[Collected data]
- - - -
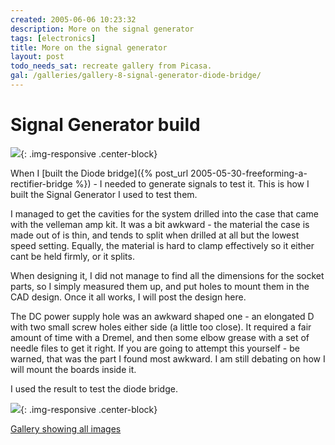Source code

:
 ```yaml
---
created: 2005-06-06 10:23:32
description: More on the signal generator
tags: [electronics]
title: More on the signal generator
layout: post
todo_needs_sat: recreate gallery from Picasa.
gal: /galleries/gallery-8-signal-generator-diode-bridge/
---
```

# Signal Generator build

![]({{page.gal}}/258-workshop.jpg){: .img-responsive .center-block}

When I [built the Diode bridge]({% post_url 2005-05-30-freeforming-a-rectifier-bridge %}) - I needed to generate signals to test it. This is how I built the Signal Generator I used to test them.

I managed to get the cavities for the system drilled into the case that came with the velleman amp kit. It was a bit awkward - the material the case is made out of is thin, and tends to split when drilled at all but the lowest speed setting. Equally, the material is hard to clamp effectively so it either cant be held firmly, or it splits.

When designing it, I did not manage to find all the dimensions for the socket parts, so I simply measured them up, and put holes to mount them in the CAD design. Once it all works, I will post the design here.

The DC power supply hole was an awkward shaped one - an elongated D with two small screw holes either side (a little too close). It required a fair amount of time with a Dremel, and then some elbow grease with a set of needle files to get it right. If you are going to attempt this yourself - be warned, that was the part I found most awkward. I am still debating on how I will mount the boards inside it.

I used the result to test the diode bridge.

![]({{page.gal}}/312-clean-result.jpg){: .img-responsive .center-block}

[Gallery showing all images]({{page.gal}})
- - - -
» **Exercise**: The entries above, without their pictures, should be written out exactly.

» **Response area**:
Source code

:
 ```yaml
---
created: 2005-06-06 10:23:32
description: More on the signal generator
tags: [electronics]
title: More on the signal generator
layout: post
todo_needs_sat: recreate gallery from Picasa.
gal: /galleries/gallery-8-signal-generator-diode-bridge/
---
```

# Signal Generator build

![]({{page.gal}}/258-workshop.jpg){: .img-responsive .center-block}

When I [built the Diode bridge]({% post_url 2005-05-30-freeforming-a-rectifier-bridge %}) - I needed to generate signals to test it. This is how I built the Signal Generator I used to test them.

I managed to get the cavities for the system drilled into the case that came with the velleman amp kit. It was a bit awkward - the material the case is made out of is thin, and tends to split when drilled at all but the lowest speed setting. Equally, the material is hard to clamp effectively so it either cant be held firmly, or it splits.

When designing it, I did not manage to find all the dimensions for the socket parts, so I simply measured them up, and put holes to mount them in the CAD design. Once it all works, I will post the design here.

The DC power supply hole was an awkward shaped one - an elongated D with two small screw holes either side (a little too close). It required a fair amount of time with a Dremel, and then some elbow grease with a set of needle files to get it right. If you are going to attempt this yourself - be warned, that was the part I found most awkward. I am still debating on how I will mount the boards inside it.

I used the result to test the diode bridge.

![]({{page.gal}}/312-clean-result.jpg){: .img-responsive .center-block}

[Gallery showing all images]({{page.gal}})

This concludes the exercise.